[Records for this task]

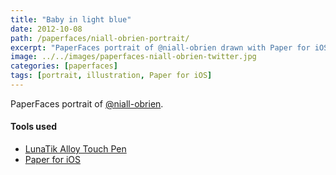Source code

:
 ```yaml
---
title: "Baby in light blue"
date: 2012-10-08
path: /paperfaces/niall-obrien-portrait/
excerpt: "PaperFaces portrait of @niall-obrien drawn with Paper for iOS on an iPad."
image: ../../images/paperfaces-niall-obrien-twitter.jpg
categories: [paperfaces]
tags: [portrait, illustration, Paper for iOS]
---
```


PaperFaces portrait of [@niall-obrien](https://twitter.com/niall-obrien).

#### Tools used

- [LunaTik Alloy Touch Pen](https://www.amazon.com/gp/product/B00821TR7G/ref=as_li_ss_tl?ie=UTF8&tag=mademist-20&linkCode=as2&camp=1789&creative=390957&creativeASIN=B00821TR7G)
- [Paper for iOS](https://paper.bywetransfer.com/)
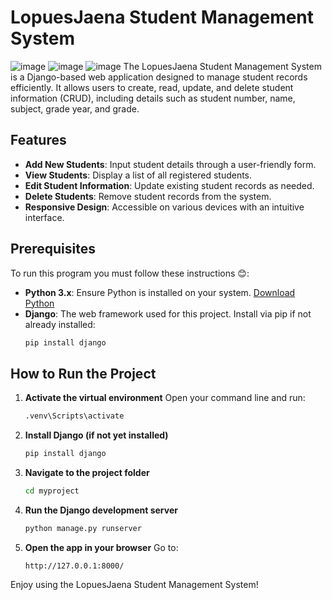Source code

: # LopuesJaena Student Management System
![image](https://github.com/user-attachments/assets/aca09ed4-737c-454d-90b6-f7a352df233c)
![image](https://github.com/user-attachments/assets/624707b6-b6f5-48f5-9749-9838197d79be)
![image](https://github.com/user-attachments/assets/d3de78dd-469b-4d2d-b500-2e060076de1e)
The LopuesJaena Student Management System is a Django-based web application designed to manage student records efficiently. It allows users to create, read, update, and delete student information (CRUD), including details such as student number, name, subject, grade year, and grade.
## Features

* **Add New Students**: Input student details through a user-friendly form.
* **View Students**: Display a list of all registered students.
* **Edit Student Information**: Update existing student records as needed.
* **Delete Students**: Remove student records from the system.
* **Responsive Design**: Accessible on various devices with an intuitive interface.

## Prerequisites

To run this program you must follow these instructions 😊:

* **Python 3.x**: Ensure Python is installed on your system. [Download Python](https://www.python.org/downloads/)
* **Django**: The web framework used for this project. Install via pip if not already installed:
  ```bash
  pip install django
  ```
## How to Run the Project

1. **Activate the virtual environment**
   Open your command line and run:
   ```bash
   .venv\Scripts\activate
   ```
2. **Install Django (if not yet installed)**
   ```bash
   pip install django
   ```

3. **Navigate to the project folder**
   ```bash
   cd myproject
   ```
4. **Run the Django development server**
   ```bash
   python manage.py runserver
   ```
5. **Open the app in your browser**
   Go to:
   ```
   http://127.0.0.1:8000/
   ```
Enjoy using the LopuesJaena Student Management System!
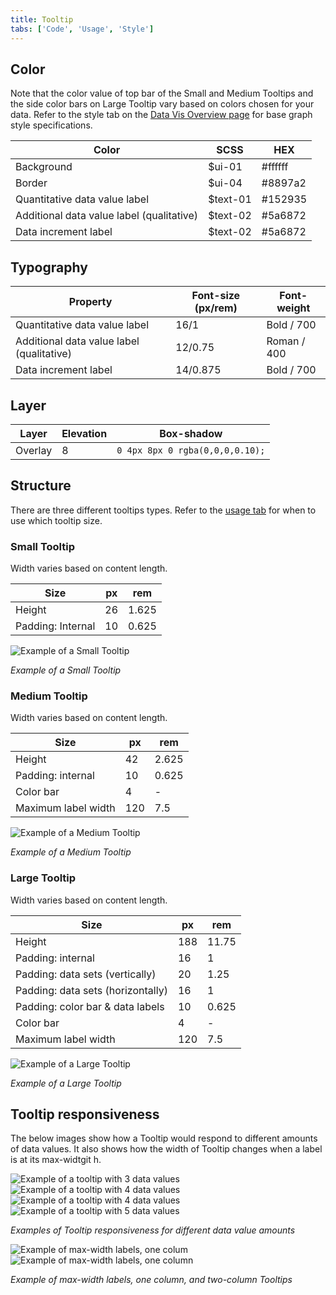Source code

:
 ```yaml
---
title: Tooltip
tabs: ['Code', 'Usage', 'Style']
---
```


## Color

Note that the color value of top bar of the Small and Medium Tooltips and the side color bars on Large Tooltip vary based on colors chosen for your data. Refer to the style tab on the [Data Vis Overview page](/data-visualization/overview/colors) for base graph style specifications.

| Color                                     | SCSS      | HEX     |
| ----------------------------------------- | --------- | ------- |
| Background                                | \$ui-01   | #ffffff |
| Border                                    | \$ui-04   | #8897a2 |
| Quantitative data value label             | \$text-01 | #152935 |
| Additional data value label (qualitative) | \$text-02 | #5a6872 |
| Data increment label                      | \$text-02 | #5a6872 |

## Typography

| Property                                  | Font-size (px/rem) | Font-weight |
| ----------------------------------------- | ------------------ | ----------- |
| Quantitative data value label             | 16/1               | Bold / 700  |
| Additional data value label (qualitative) | 12/0.75            | Roman / 400 |
| Data increment label                      | 14/0.875           | Bold / 700  |

## Layer

| Layer   | Elevation | Box-shadow                      |
| ------- | --------- | ------------------------------- |
| Overlay | 8         | `0 4px 8px 0 rgba(0,0,0,0.10);` |

## Structure

There are three different tooltips types. Refer to the [usage tab](/data-visualization/tooltip/usage) for when to use which tooltip size.

### Small Tooltip

Width varies based on content length.

| Size              | px  | rem   |
| ----------------- | --- | ----- |
| Height            | 26  | 1.625 |
| Padding: Internal | 10  | 0.625 |

<div class="ImageComponent">
    <img src="images/style-tooltip-1.png" alt="Example of a Small Tooltip" />
</div>

_Example of a Small Tooltip_

### Medium Tooltip

Width varies based on content length.

| Size                | px  | rem   |
| ------------------- | --- | ----- |
| Height              | 42  | 2.625 |
| Padding: internal   | 10  | 0.625 |
| Color bar           | 4   | -     |
| Maximum label width | 120 | 7.5   |

<div class="ImageComponent">
    <img src="images/style-tooltip-2.png" alt="Example of a Medium Tooltip" />
</div>

_Example of a Medium Tooltip_

### Large Tooltip

Width varies based on content length.

| Size                              | px  | rem   |
| --------------------------------- | --- | ----- |
| Height                            | 188 | 11.75 |
| Padding: internal                 | 16  | 1     |
| Padding: data sets (vertically)   | 20  | 1.25  |
| Padding: data sets (horizontally) | 16  | 1     |
| Padding: color bar & data labels  | 10  | 0.625 |
| Color bar                         | 4   | -     |
| Maximum label width               | 120 | 7.5   |

<GridWrapper>
<div class="ImageComponent">
    <img src="images/style-tooltip-3.png" alt="Example of a Large Tooltip" />
</div>
</GridWrapper>

_Example of a Large Tooltip_

## Tooltip responsiveness

The below images show how a Tooltip would respond to different amounts of data values. It also shows how the width of Tooltip changes when a label is at its max-widtgit h.

<GridWrapper>
<div class="image-grid">
  <div>
   <img src="images/style-tooltip-4.png" alt="Example of a tooltip with 3 data values"/>
  </div>
  <div>
    <img src="images/style-tooltip-5.png" alt="Example of a tooltip with 4 data values"/>
  </div>
  <div>
    <img src="images/style-tooltip-6.png" alt="Example of a tooltip with 4 data values"/>
  </div>
  <div>
    <img src="images/style-tooltip-3.png" alt="Example of a tooltip with 5 data values"/>
  </div>
</div>
</GridWrapper>

_Examples of Tooltip responsiveness for different data value amounts_

<GridWrapper>
<div class="image-grid">
  <div>
    <img src="images/style-tooltip-7.png" alt="Example of max-width labels, one colum"/>
  </div>
  <div>
    <img src="images/style-tooltip-8.png" alt="Example of max-width labels, one column"/>
  </div>
</div>
</GridWrapper>

_Example of max-width labels, one column, and two-column Tooltips_
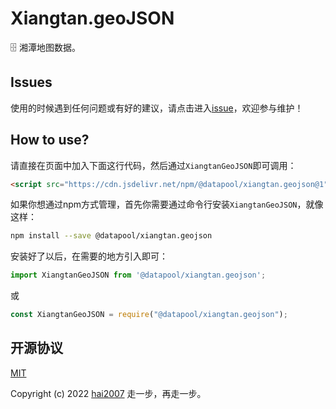 # Xiangtan.geoJSON
🗄️ 湘潭地图数据。

## Issues
使用的时候遇到任何问题或有好的建议，请点击进入[issue](https://github.com/hai2007/datapool/issues)，欢迎参与维护！

## How to use?

请直接在页面中加入下面这行代码，然后通过```XiangtanGeoJSON```即可调用：

```html
<script src="https://cdn.jsdelivr.net/npm/@datapool/xiangtan.geojson@1"></script>
```

如果你想通过npm方式管理，首先你需要通过命令行安装``````XiangtanGeoJSON``````，就像这样：

```bash
npm install --save @datapool/xiangtan.geojson
```

安装好了以后，在需要的地方引入即可：

```js
import XiangtanGeoJSON from '@datapool/xiangtan.geojson';
```

或

```js
const XiangtanGeoJSON = require("@datapool/xiangtan.geojson");
```

开源协议
---------------------------------------
[MIT](https://github.com/hai2007/datapool/blob/master/LICENSE)

Copyright (c) 2022 [hai2007](https://hai2007.gitee.io/sweethome/) 走一步，再走一步。
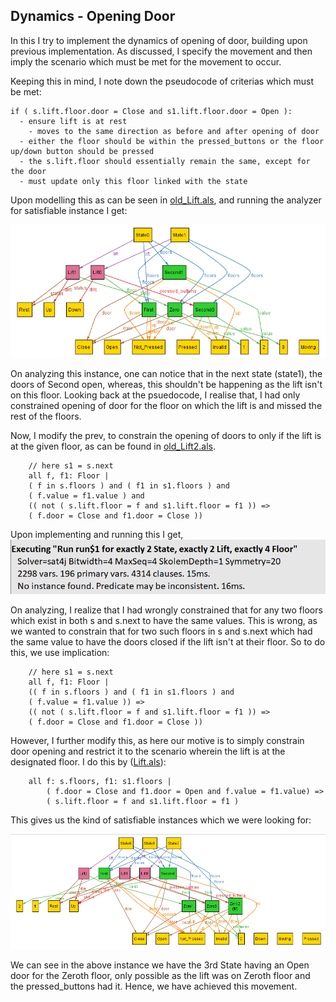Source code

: ## Dynamics - Opening Door

In this I try to implement the dynamics of opening of door, building upon previous implementation.
As discussed, I specify the movement and then imply the scenario which must be met for the movement to occur.

Keeping this in mind, I note down the pseudocode of criterias which must be met:
```
if ( s.lift.floor.door = Close and s1.lift.floor.door = Open ):
  - ensure lift is at rest
	- moves to the same direction as before and after opening of door
  - either the floor should be within the pressed_buttons or the floor up/down button should be pressed
  - the s.lift.floor should essentially remain the same, except for the door
  - must update only this floor linked with the state 
```

Upon modelling this as can be seen in [old_Lift.als](old_Lift.als), and running the analyzer for satisfiable instance I get:

![old](old.png)

On analyzing this instance, one can notice that in the next state (state1), the doors of Second open, whereas, this shouldn't be happening as the lift isn't on this floor. Looking back at the psuedocode, I realise that, I had only constrained opening of door for the floor on which the lift is and missed the rest of the floors.

Now, I modify the prev, to constrain the opening of doors to only if the lift is at the given floor, as can be found in [old_Lift2.als](old_Lift2.als).

```
    // here s1 = s.next
    all f, f1: Floor | 
    ( f in s.floors ) and ( f1 in s1.floors ) and
    ( f.value = f1.value ) and
    (( not ( s.lift.floor = f and s1.lift.floor = f1 )) =>
    ( f.door = Close and f1.door = Close ))
```

Upon implementing and running this I get, 
![No_instance](No_instance.png)

On analyzing, I realize that I had wrongly constrained that for any two floors which exist in both s and s.next to have the same values. This is wrong, as we wanted to constrain that for two such floors in s and s.next which had the same value to have the doors closed if the lift isn't at their floor. So to do this, we use implication:
```
    // here s1 = s.next
    all f, f1: Floor | 
    (( f in s.floors ) and ( f1 in s1.floors ) and
    ( f.value = f1.value )) =>
    (( not ( s.lift.floor = f and s1.lift.floor = f1 )) =>
    ( f.door = Close and f1.door = Close ))
```

However, I further modify this, as here our motive is to simply constrain door opening and restrict it to the scenario wherein the lift is at the designated floor. I do this by ([Lift.als](Lift.als)):
```
    all f: s.floors, f1: s1.floors | 
		( f.door = Close and f1.door = Open and f.value = f1.value) =>
		( s.lift.floor = f and s1.lift.floor = f1 )
```
This gives us the kind of satisfiable instances which we were looking for:

![Correct](new.png)

We can see in the above instance we have the 3rd State having an Open door for the Zeroth floor, only possible as the lift was on Zeroth floor and the pressed_buttons had it. Hence, we have achieved this movement.
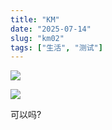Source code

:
 ```yaml
---
title: "KM"
date: "2025-07-14"
slug: "km02"
tags: ["生活", "测试"]
---
```

![](https://prod-files-secure.s3.us-west-2.amazonaws.com/112d0858-5090-4d34-a606-b75eb8d65fd2/2c440099-43fe-48d8-8b77-f88fb0d68c3e/1000201192.jpg?X-Amz-Algorithm=AWS4-HMAC-SHA256&X-Amz-Content-Sha256=UNSIGNED-PAYLOAD&X-Amz-Credential=ASIAZI2LB4663RLVG5HQ%2F20250724%2Fus-west-2%2Fs3%2Faws4_request&X-Amz-Date=20250724T090138Z&X-Amz-Expires=3600&X-Amz-Security-Token=IQoJb3JpZ2luX2VjEAAaCXVzLXdlc3QtMiJIMEYCIQCyFjCvCSjNVXwktyq1FF4cVILw8hK481VNe6OguV5HQgIhAJn0H2zT9CVgRQxzRfKTUGuNekyih9rxPRZ%2ByNytAZntKv8DCCkQABoMNjM3NDIzMTgzODA1Igz57LpvKUwXAWHOaRQq3AOiJq64v20l9o3YDqDD24mfLyIUkiPimS4KpxwtI90cBcFSdQpLnxejcU4JzbAHw3nNKm6ctMxAJ8UMotKJgHCHMUs9yjB1XiEXFKIkOuEK9p0B1gG43233sJ0Ae3uGgroLnHgS85IcQs%2B%2Bry26qZ0XzKetnBLJn3uwBn5xE4max7203MkcLUaD5J6EWOe09Q%2BTXuUEbqbY2aAiMIADs2Nwnn8RNboZTJ1L18c9t2S2m7pXMw%2BbSj0AbJHbrXPpSLPYWwDJMEyb1CCVkUxn%2BJW7s2MukCdDm6eJGOmyUlVWcllQi5700ySm1pMqjJXtUzXXgVBva28y4KfEG4KTSsyzeHx2FlHuTS%2Bkt6bEZFdOJzoxIYEhmvnHLF52qqxrC%2BpOmhI0hEA8X058AoKPwt0%2BPfdLxxsDWaZ4gEJsg%2F4wPBmD0eD6zbISJNZA%2Fi4ruaCToh7Dy7sXrLI56EjbFleKWSKIlzWWOERtT7vuDHjjcF4KvKbOf3LCgkHSAlUP7Qj4S6gVaUpqYWFXyAR%2FnCx2yJ4Ak2r2icvC7u8n%2FvhnN17csBc0idVjA3GpEefCSgc9TMEtCPTy9v%2F8FpPXMe7WWjLijbJ6PnIvQYyIasMmY%2FmckExGYsYlZ%2BIqGjCxz4fEBjqkAVBF8c9cOJq1TS9UEcsyRdkSDNRKnny6gWS6iykZspZEPffyhoKiBrtjWJmIj%2B6hE7WjLIt1d8hkVg2GCGaB9KROl57xNAKaG4qCQpIYpDXPn0gVHmMjK7kBVB4X93X5E5TUOTKxXau2EvzmxY%2FRDDK%2BglqhsGZJxNLLLfqT3CIeSmp1w0OzXknjPz1JQ8TSmX2uJ90BKW1MFt47F6Hg8mZtBK1O&X-Amz-Signature=7baf5794f6a8da9504d8692c6c30b9e78bee0a84d0cad75ca3a19a2ce834652b&X-Amz-SignedHeaders=host&x-amz-checksum-mode=ENABLED&x-id=GetObject)


![](https://prod-files-secure.s3.us-west-2.amazonaws.com/112d0858-5090-4d34-a606-b75eb8d65fd2/fff59916-a50b-483b-9213-038d5e566803/1000200739.png?X-Amz-Algorithm=AWS4-HMAC-SHA256&X-Amz-Content-Sha256=UNSIGNED-PAYLOAD&X-Amz-Credential=ASIAZI2LB4663RLVG5HQ%2F20250724%2Fus-west-2%2Fs3%2Faws4_request&X-Amz-Date=20250724T090138Z&X-Amz-Expires=3600&X-Amz-Security-Token=IQoJb3JpZ2luX2VjEAAaCXVzLXdlc3QtMiJIMEYCIQCyFjCvCSjNVXwktyq1FF4cVILw8hK481VNe6OguV5HQgIhAJn0H2zT9CVgRQxzRfKTUGuNekyih9rxPRZ%2ByNytAZntKv8DCCkQABoMNjM3NDIzMTgzODA1Igz57LpvKUwXAWHOaRQq3AOiJq64v20l9o3YDqDD24mfLyIUkiPimS4KpxwtI90cBcFSdQpLnxejcU4JzbAHw3nNKm6ctMxAJ8UMotKJgHCHMUs9yjB1XiEXFKIkOuEK9p0B1gG43233sJ0Ae3uGgroLnHgS85IcQs%2B%2Bry26qZ0XzKetnBLJn3uwBn5xE4max7203MkcLUaD5J6EWOe09Q%2BTXuUEbqbY2aAiMIADs2Nwnn8RNboZTJ1L18c9t2S2m7pXMw%2BbSj0AbJHbrXPpSLPYWwDJMEyb1CCVkUxn%2BJW7s2MukCdDm6eJGOmyUlVWcllQi5700ySm1pMqjJXtUzXXgVBva28y4KfEG4KTSsyzeHx2FlHuTS%2Bkt6bEZFdOJzoxIYEhmvnHLF52qqxrC%2BpOmhI0hEA8X058AoKPwt0%2BPfdLxxsDWaZ4gEJsg%2F4wPBmD0eD6zbISJNZA%2Fi4ruaCToh7Dy7sXrLI56EjbFleKWSKIlzWWOERtT7vuDHjjcF4KvKbOf3LCgkHSAlUP7Qj4S6gVaUpqYWFXyAR%2FnCx2yJ4Ak2r2icvC7u8n%2FvhnN17csBc0idVjA3GpEefCSgc9TMEtCPTy9v%2F8FpPXMe7WWjLijbJ6PnIvQYyIasMmY%2FmckExGYsYlZ%2BIqGjCxz4fEBjqkAVBF8c9cOJq1TS9UEcsyRdkSDNRKnny6gWS6iykZspZEPffyhoKiBrtjWJmIj%2B6hE7WjLIt1d8hkVg2GCGaB9KROl57xNAKaG4qCQpIYpDXPn0gVHmMjK7kBVB4X93X5E5TUOTKxXau2EvzmxY%2FRDDK%2BglqhsGZJxNLLLfqT3CIeSmp1w0OzXknjPz1JQ8TSmX2uJ90BKW1MFt47F6Hg8mZtBK1O&X-Amz-Signature=b6a65add7c235e4785c07a195a995fb669e95bf03a24a3dc9df5e76109d5575a&X-Amz-SignedHeaders=host&x-amz-checksum-mode=ENABLED&x-id=GetObject)


可以吗?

[Activity] All lines from the beginning of the material above through the line holding "#### Tools used" are to be given again exactly, and no others; pictures do not go in.

[Result of this task]
Source code

:
 ```yaml
---
title: "Baby in light blue"
date: 2012-10-08
path: /paperfaces/niall-obrien-portrait/
excerpt: "PaperFaces portrait of @niall-obrien drawn with Paper for iOS on an iPad."
image: ../../images/paperfaces-niall-obrien-twitter.jpg
categories: [paperfaces]
tags: [portrait, illustration, Paper for iOS]
---
```


PaperFaces portrait of [@niall-obrien](https://twitter.com/niall-obrien).

#### Tools used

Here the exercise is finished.